— GOAL OF THE EXERCISE —
In full and without change, transcribe the records below.

— DATASET RECORDS —

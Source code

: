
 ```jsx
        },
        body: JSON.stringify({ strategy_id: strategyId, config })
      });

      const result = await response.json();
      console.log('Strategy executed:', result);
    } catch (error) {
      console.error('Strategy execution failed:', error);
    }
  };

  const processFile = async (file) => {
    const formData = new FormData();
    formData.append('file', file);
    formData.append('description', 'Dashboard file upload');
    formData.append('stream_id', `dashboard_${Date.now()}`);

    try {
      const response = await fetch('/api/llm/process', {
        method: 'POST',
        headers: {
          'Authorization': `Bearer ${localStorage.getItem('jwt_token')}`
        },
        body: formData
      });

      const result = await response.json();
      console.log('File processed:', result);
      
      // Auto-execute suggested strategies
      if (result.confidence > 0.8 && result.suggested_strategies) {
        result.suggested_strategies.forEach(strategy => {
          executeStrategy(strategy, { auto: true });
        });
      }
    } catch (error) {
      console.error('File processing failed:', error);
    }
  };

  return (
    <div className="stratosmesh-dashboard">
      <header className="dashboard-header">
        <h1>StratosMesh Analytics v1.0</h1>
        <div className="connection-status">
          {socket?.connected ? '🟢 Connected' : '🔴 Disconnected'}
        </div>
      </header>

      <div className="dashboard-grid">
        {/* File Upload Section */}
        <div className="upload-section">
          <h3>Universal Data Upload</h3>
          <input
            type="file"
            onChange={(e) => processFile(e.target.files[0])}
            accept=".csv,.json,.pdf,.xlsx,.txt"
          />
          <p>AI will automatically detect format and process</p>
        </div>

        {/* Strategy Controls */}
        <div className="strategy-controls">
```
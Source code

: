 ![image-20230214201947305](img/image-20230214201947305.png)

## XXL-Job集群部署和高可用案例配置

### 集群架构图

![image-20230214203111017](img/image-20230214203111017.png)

— EXPECTED ANSWER —
Source code

:
 ```jsx
        },
        body: JSON.stringify({ strategy_id: strategyId, config })
      });

      const result = await response.json();
      console.log('Strategy executed:', result);
    } catch (error) {
      console.error('Strategy execution failed:', error);
    }
  };

  const processFile = async (file) => {
    const formData = new FormData();
    formData.append('file', file);
    formData.append('description', 'Dashboard file upload');
    formData.append('stream_id', `dashboard_${Date.now()}`);

    try {
      const response = await fetch('/api/llm/process', {
        method: 'POST',
        headers: {
          'Authorization': `Bearer ${localStorage.getItem('jwt_token')}`
        },
        body: formData
      });

      const result = await response.json();
      console.log('File processed:', result);
      
      // Auto-execute suggested strategies
      if (result.confidence > 0.8 && result.suggested_strategies) {
        result.suggested_strategies.forEach(strategy => {
          executeStrategy(strategy, { auto: true });
        });
      }
    } catch (error) {
      console.error('File processing failed:', error);
    }
  };

  return (
    <div className="stratosmesh-dashboard">
      <header className="dashboard-header">
        <h1>StratosMesh Analytics v1.0</h1>
        <div className="connection-status">
          {socket?.connected ? '🟢 Connected' : '🔴 Disconnected'}
        </div>
      </header>

      <div className="dashboard-grid">
        {/* File Upload Section */}
        <div className="upload-section">
          <h3>Universal Data Upload</h3>
          <input
            type="file"
            onChange={(e) => processFile(e.target.files[0])}
            accept=".csv,.json,.pdf,.xlsx,.txt"
          />
          <p>AI will automatically detect format and process</p>
        </div>

        {/* Strategy Controls */}
        <div className="strategy-controls">
```
Source code

: ![image-20230214201947305](img/image-20230214201947305.png)

## XXL-Job集群部署和高可用案例配置

### 集群架构图

![image-20230214203111017](img/image-20230214203111017.png)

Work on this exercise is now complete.